Pictures of Prague, in the Czech Republic (known as Praha locally) and tourist information about the city.
I stayed at the Intercontinental, which is the worst five-star hotel I've ever been to. The bathtub flooded every time I used it.
If you take a taxi, you'll probably get screwed on the bill. I was charged 1000 CZK (about $60) for a five-minute ride. Taxi services are largely mafia-run, and often, you just don't have another choice. There are legit taxi services; ask your hotel for help, and agree to a price before you load your bags into the taxi. Also, know the conversion ratio for the Czech currency--they often take advantage of tourists who can't do the math.

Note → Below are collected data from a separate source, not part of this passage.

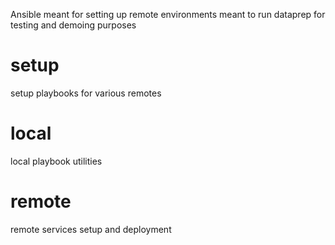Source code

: Ansible meant for setting up remote environments meant to run dataprep for testing and demoing purposes

# setup
setup playbooks for various remotes

# local
local playbook utilities

# remote
remote services setup and deployment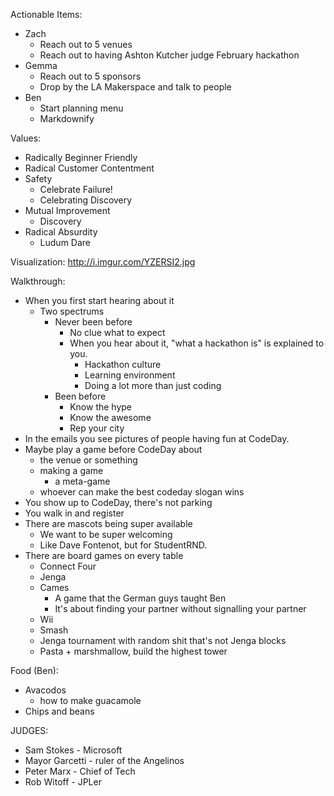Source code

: Actionable Items:
- Zach
	- Reach out to 5 venues
	- Reach out to having Ashton Kutcher judge February hackathon
- Gemma
	- Reach out to 5 sponsors
	- Drop by the LA Makerspace and talk to people
- Ben
	- Start planning menu
	- Markdownify

Values:
- Radically Beginner Friendly
- Radical Customer Contentment
- Safety
	- Celebrate Failure!
	- Celebrating Discovery
- Mutual Improvement
	- Discovery
- Radical Absurdity
	- Ludum Dare

Visualization: http://i.imgur.com/YZERSI2.jpg

Walkthrough:
- When you first start hearing about it
	- Two spectrums
		- Never been before
			- No clue what to expect
			- When you hear about it, "what a hackathon is" is explained to you.
				- Hackathon culture
				- Learning environment
				- Doing a lot more than just coding
		- Been before
			- Know the hype
			- Know the awesome
			- Rep your city
- In the emails you see pictures of people having fun at CodeDay.
- Maybe play a game before CodeDay about
	- the venue or something
	- making a game
		- a meta-game
	- whoever can make the best codeday slogan wins
- You show up to CodeDay, there's not parking
- You walk in and register
- There are mascots being super available
	- We want to be super welcoming
	- Like Dave Fontenot, but for StudentRND.
- There are board games on every table
	- Connect Four
	- Jenga
	- Cames
		- A game that the German guys taught Ben
		- It's about finding your partner without signalling your partner
	- Wii
	- Smash
	- Jenga tournament with random shit that's not Jenga blocks
	- Pasta + marshmallow, build the highest tower

Food (Ben):
- Avacodos
	- how to make guacamole
- Chips and beans

JUDGES:
- Sam Stokes - Microsoft
- Mayor Garcetti - ruler of the Angelinos
- Peter Marx - Chief of Tech
- Rob Witoff - JPLer
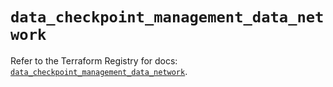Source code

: # `data_checkpoint_management_data_network`

Refer to the Terraform Registry for docs: [`data_checkpoint_management_data_network`](https://registry.terraform.io/providers/checkpointsw/checkpoint/2.11.0/docs/data-sources/management_data_network).
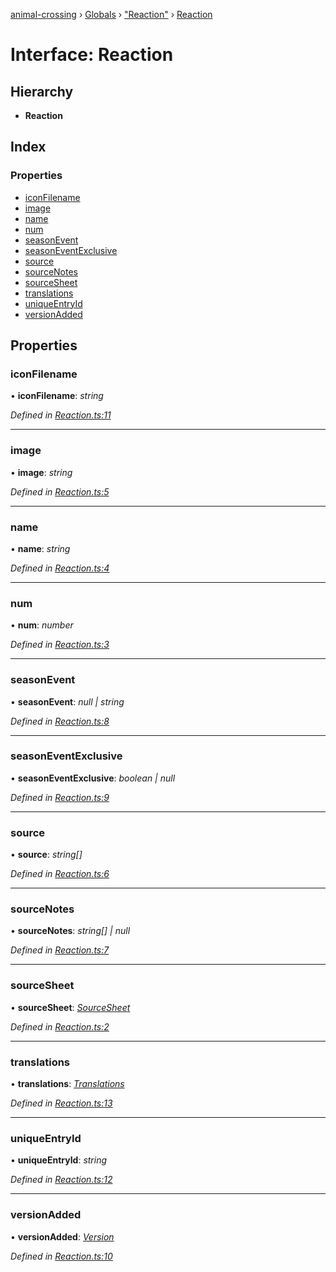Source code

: [animal-crossing](../README.md) › [Globals](../globals.md) › ["Reaction"](../modules/_reaction_.md) › [Reaction](_reaction_.reaction.md)

# Interface: Reaction

## Hierarchy

* **Reaction**

## Index

### Properties

* [iconFilename](_reaction_.reaction.md#iconfilename)
* [image](_reaction_.reaction.md#image)
* [name](_reaction_.reaction.md#name)
* [num](_reaction_.reaction.md#num)
* [seasonEvent](_reaction_.reaction.md#seasonevent)
* [seasonEventExclusive](_reaction_.reaction.md#seasoneventexclusive)
* [source](_reaction_.reaction.md#source)
* [sourceNotes](_reaction_.reaction.md#sourcenotes)
* [sourceSheet](_reaction_.reaction.md#sourcesheet)
* [translations](_reaction_.reaction.md#translations)
* [uniqueEntryId](_reaction_.reaction.md#uniqueentryid)
* [versionAdded](_reaction_.reaction.md#versionadded)

## Properties

###  iconFilename

• **iconFilename**: *string*

*Defined in [Reaction.ts:11](https://github.com/Norviah/animal-crossing/blob/7dc871b/module/types/Reaction.ts#L11)*

___

###  image

• **image**: *string*

*Defined in [Reaction.ts:5](https://github.com/Norviah/animal-crossing/blob/7dc871b/module/types/Reaction.ts#L5)*

___

###  name

• **name**: *string*

*Defined in [Reaction.ts:4](https://github.com/Norviah/animal-crossing/blob/7dc871b/module/types/Reaction.ts#L4)*

___

###  num

• **num**: *number*

*Defined in [Reaction.ts:3](https://github.com/Norviah/animal-crossing/blob/7dc871b/module/types/Reaction.ts#L3)*

___

###  seasonEvent

• **seasonEvent**: *null | string*

*Defined in [Reaction.ts:8](https://github.com/Norviah/animal-crossing/blob/7dc871b/module/types/Reaction.ts#L8)*

___

###  seasonEventExclusive

• **seasonEventExclusive**: *boolean | null*

*Defined in [Reaction.ts:9](https://github.com/Norviah/animal-crossing/blob/7dc871b/module/types/Reaction.ts#L9)*

___

###  source

• **source**: *string[]*

*Defined in [Reaction.ts:6](https://github.com/Norviah/animal-crossing/blob/7dc871b/module/types/Reaction.ts#L6)*

___

###  sourceNotes

• **sourceNotes**: *string[] | null*

*Defined in [Reaction.ts:7](https://github.com/Norviah/animal-crossing/blob/7dc871b/module/types/Reaction.ts#L7)*

___

###  sourceSheet

• **sourceSheet**: *[SourceSheet](../enums/_reaction_.sourcesheet.md)*

*Defined in [Reaction.ts:2](https://github.com/Norviah/animal-crossing/blob/7dc871b/module/types/Reaction.ts#L2)*

___

###  translations

• **translations**: *[Translations](_reaction_.translations.md)*

*Defined in [Reaction.ts:13](https://github.com/Norviah/animal-crossing/blob/7dc871b/module/types/Reaction.ts#L13)*

___

###  uniqueEntryId

• **uniqueEntryId**: *string*

*Defined in [Reaction.ts:12](https://github.com/Norviah/animal-crossing/blob/7dc871b/module/types/Reaction.ts#L12)*

___

###  versionAdded

• **versionAdded**: *[Version](../enums/_reaction_.version.md)*

*Defined in [Reaction.ts:10](https://github.com/Norviah/animal-crossing/blob/7dc871b/module/types/Reaction.ts#L10)*

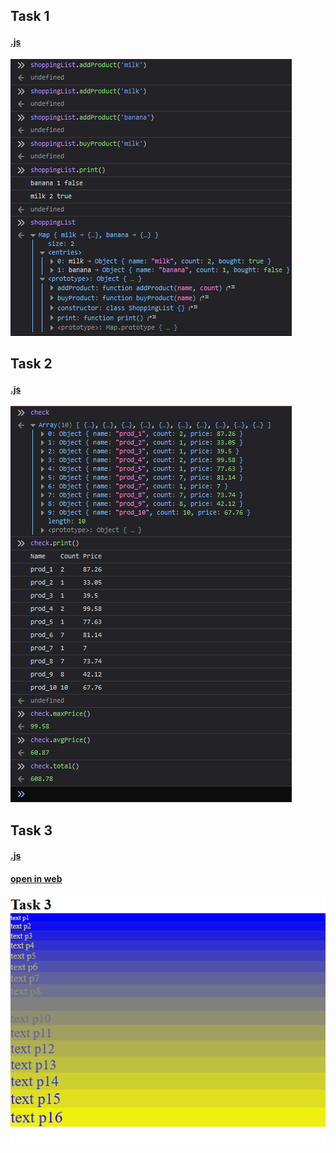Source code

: ## Task 1
#### [.js](https://github.com/Gabatawr/.js/blob/main/HW_3/dev/js/t1.js)
![Task 1](https://github.com/Gabatawr/.js/raw/main/HW_3/Screenshot_Task_1.png)

## Task 2
#### [.js](https://github.com/Gabatawr/.js/blob/main/HW_3/dev/js/t2.js)
![Task 2](https://github.com/Gabatawr/.js/raw/main/HW_3/Screenshot_Task_2.png)

## Task 3
#### [.js](https://github.com/Gabatawr/.js/blob/main/HW_3/dev/js/t3.js)
#### [open in web](https://gabatawr.github.io/.js/HW_3/dist/index.html)
![Task 3](https://github.com/Gabatawr/.js/raw/main/HW_3/Screenshot_Task_3.png)
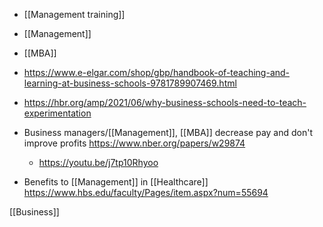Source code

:   - [[Management training]]
  - [[Management]]
  - [[MBA]]

  - https://www.e-elgar.com/shop/gbp/handbook-of-teaching-and-learning-at-business-schools-9781789907469.html
  - https://hbr.org/amp/2021/06/why-business-schools-need-to-teach-experimentation

  - Business managers/[[Management]],
    [[MBA]] decrease pay and don't improve profits
    https://www.nber.org/papers/w29874
      - https://youtu.be/j7tp10Rhyoo

  - Benefits to [[Management]] in
    [[Healthcare]]
    https://www.hbs.edu/faculty/Pages/item.aspx?num=55694

[[Business]]
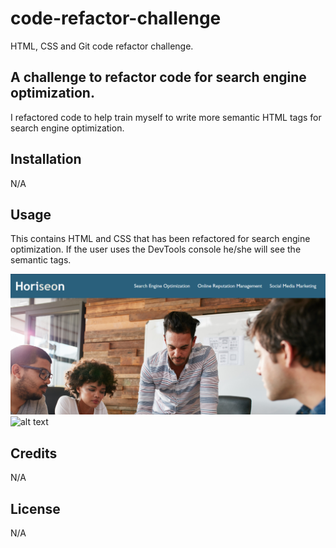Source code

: # code-refactor-challenge
HTML, CSS and Git code refactor challenge. 

## A challenge to refactor code for search engine optimization.

I refactored code to help train myself to write more semantic HTML tags for search engine optimization. 

## Installation

N/A

## Usage

This contains HTML and CSS that has been refactored for search engine optimization. If the user uses the DevTools console he/she will see the semantic tags.

![alt text](./assets/images/project-image.png)
![alt text](https://codejoes.github.io/code-refactor-challenge/)

## Credits

N/A

## License

N/A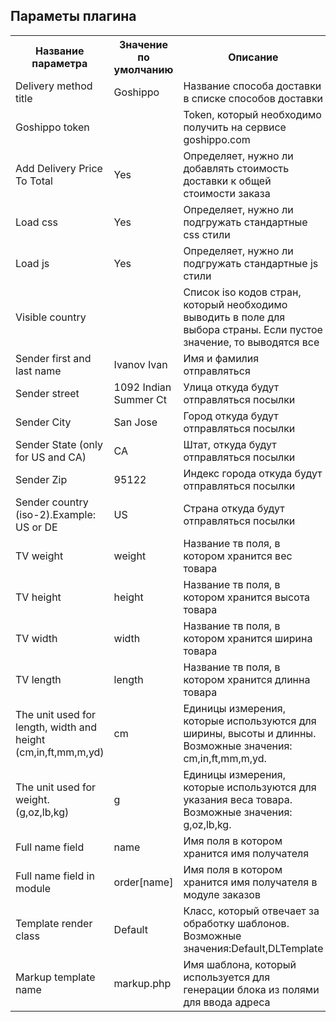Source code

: ## Параметы плагина

<table>
  <tr>
    <th>Название параметра</th>
    <th>Значение по умолчанию</th>
    <th>Описание</th>
  </tr>

  <tr>
    <td>Delivery method title</td>
    <td>Goshippo</td>
    <td>Название способа доставки в списке способов доставки</td>
  </tr>
  <tr>
    <td>Goshippo token</td>
    <td></td>
    <td>Token, который необходимо получить на сервисе goshippo.com</td>
  </tr>

  <tr>
    <td>Add Delivery Price To Total</td>
    <td>Yes</td>
    <td>Определяет, нужно ли добавлять стоимость доставки к общей стоимости заказа</td>
  </tr>

  <tr>
    <td>Load css</td>
    <td>Yes</td>
    <td>Определяет, нужно ли подгружать стандартные css стили</td>
  </tr>

<tr>
    <td>Load js</td>
    <td>Yes</td>
    <td>Определяет, нужно ли подгружать стандартные js стили</td>
  </tr>

<tr>
    <td>Visible country</td>
    <td></td>
    <td>Список iso кодов стран, который необходимо выводить в поле для выбора страны. Если пустое значение, то выводятся все</td>
  </tr>

<tr>
    <td>Sender first and last name</td>
    <td>Ivanov Ivan</td>
    <td>Имя и фамилия отправляться</td>
  </tr>
<tr>
    <td>Sender street</td>
    <td>1092 Indian Summer Ct</td>
    <td>Улица откуда будут отправляться посылки</td>
  </tr>

<tr>
    <td>Sender City</td>
    <td>San Jose</td>
    <td>Город откуда будут отправляться посылки</td>
  </tr>

<tr>
    <td>Sender State (only for US and CA)</td>
    <td>CA</td>
    <td>Штат, откуда будут отправляться посылки</td>
  </tr>

<tr>
    <td>Sender Zip</td>
    <td>95122</td>
    <td>Индекс города откуда будут отправляться посылки</td>
  </tr>
<tr>
    <td>Sender country (iso-2).Example: US or DE</td>
    <td>US</td>
    <td>Страна откуда будут отправляться посылки</td>
  </tr>
<tr>
    <td>TV weight</td>
    <td>weight</td>
    <td>Название тв поля, в котором хранится вес товара</td>
</tr>

<tr>
    <td>TV height</td>
    <td>height</td>
    <td>Название тв поля, в котором хранится высота товара</td>
  </tr>
<tr>
    <td>TV width</td>
    <td>width</td>
    <td>Название тв поля, в котором хранится ширина товара</td>
  </tr>

<tr>
    <td>TV length</td>
    <td>length</td>
    <td>Название тв поля, в котором хранится длинна товара</td>
  </tr>


<tr>
    <td>The unit used for length, width and height (cm,in,ft,mm,m,yd)</td>
    <td>cm</td>
    <td>Единицы измерения, которые используются для ширины, высоты и длинны. Возможные значения: cm,in,ft,mm,m,yd.</td>
  </tr>
<tr>
    <td>The unit used for weight. (g,oz,lb,kg)</td>
    <td>g</td>
    <td>Единицы измерения, которые используются для указания веса товара. Возможные значения: g,oz,lb,kg.</td>
  </tr>
<tr>
    <td>Full name field</td>
    <td>name</td>
    <td>Имя поля в котором хранится имя получателя</td>
  </tr>
<tr>
    <td>Full name  field in module</td>
    <td>order[name]</td>
    <td>Имя поля в котором хранится имя получателя в модуле заказов</td>
  </tr>
<tr>
    <td>Template render class</td>
    <td>Default</td>
    <td>Класс, который отвечает за обработку шаблонов. Возможные значения:Default,DLTemplate</td>
  </tr>
<tr>
    <td>Markup template name</td>
    <td>markup.php</td>
    <td>Имя шаблона, который используется для генерации блока из полями для ввода адреса</td>
  </tr>
</table>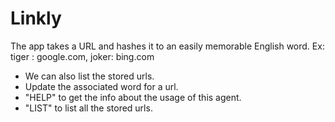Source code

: # Linkly

The app takes a URL and hashes it to an easily memorable English word.
Ex: tiger : google.com, joker: bing.com

* We can also list the stored urls.
* Update the associated word for a url.
* "HELP" to get the info about the usage of this agent.
* "LIST" to list all the stored urls.
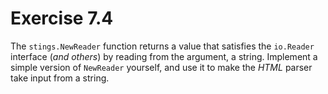 # Exercise 7.4

The `stings.NewReader` function returns a value that satisfies the `io.Reader` interface (_and others_) by reading from the argument, a string. Implement a simple version of `NewReader` yourself, and use it to make the *HTML* parser take input from a string.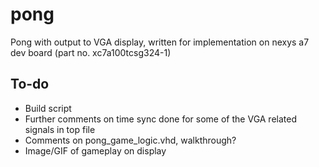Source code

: # pong
Pong with output to VGA display, written for implementation on nexys a7 dev board (part no. xc7a100tcsg324-1)

## To-do
- Build script
- Further comments on time sync done for some of the VGA related signals in top file
- Comments on pong_game_logic.vhd, walkthrough?
- Image/GIF of gameplay on display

Definitely go see the Prague castle--St. Vitus gothic cathedral, contained entirely within the castle, is beautiful. Naturally, you'll have to see the Charles Bridge and the artists who perform and sell their art on it. The torture museum was fairly awful; you'd be better off just googling torture devices, as they have nothing original and the English translations are terrible. The astronimical clock is one of the big attractions, but it was only interesting to me for a few seconds. The Jewish quarter (close to my hotel) was nice, but I didn't bother to visit the museum.
Overall the streets feel safe at night. The public transportation system can get you most places, which is good, since the taxis are mostly criminal. However, the metro ticketing system, at least in 2009, must be leftover from the Czech Republic's communist years. It's literally impossible to understand unless you research it ahead of time. You have to buy paper tickets from a machine with almost no English on it and about twenty buttons--each for a different ticket type. Then, upon entering, you have to get your ticket stamped by a machine. They randomly check tickets and will fine you 700 CZK (about $40) if you don't have a ticket or if you purchased the wrong ticket. I got fined 1400 CZK for two people because, though I bought tickets and stamped them, apparently the ticket didn't cover the zone I went to... and we really tried hard to study the metro and buy the right tickets.
If you're in the touristy part of the city, you don't need to know any Czech--literally everyone speaks English, and most people speak it very well. If you venture out of the heart of the city, most people speak very little English, and you won't see signs or menus in English. The Czech Republic outside of Prague seems to have quite a bit of poverty.
The Czech people are friendly and helpful, and dress extremely casual--even messy by American standards (which would be sloppy by French or Italian standards).
The Prague Zoo is considered on of the best in the world, but it's not. Most of the zoo seems to be antelopes, and almost all views are obstructed by fences or glass. It's one of the worst zoos I've ever been to.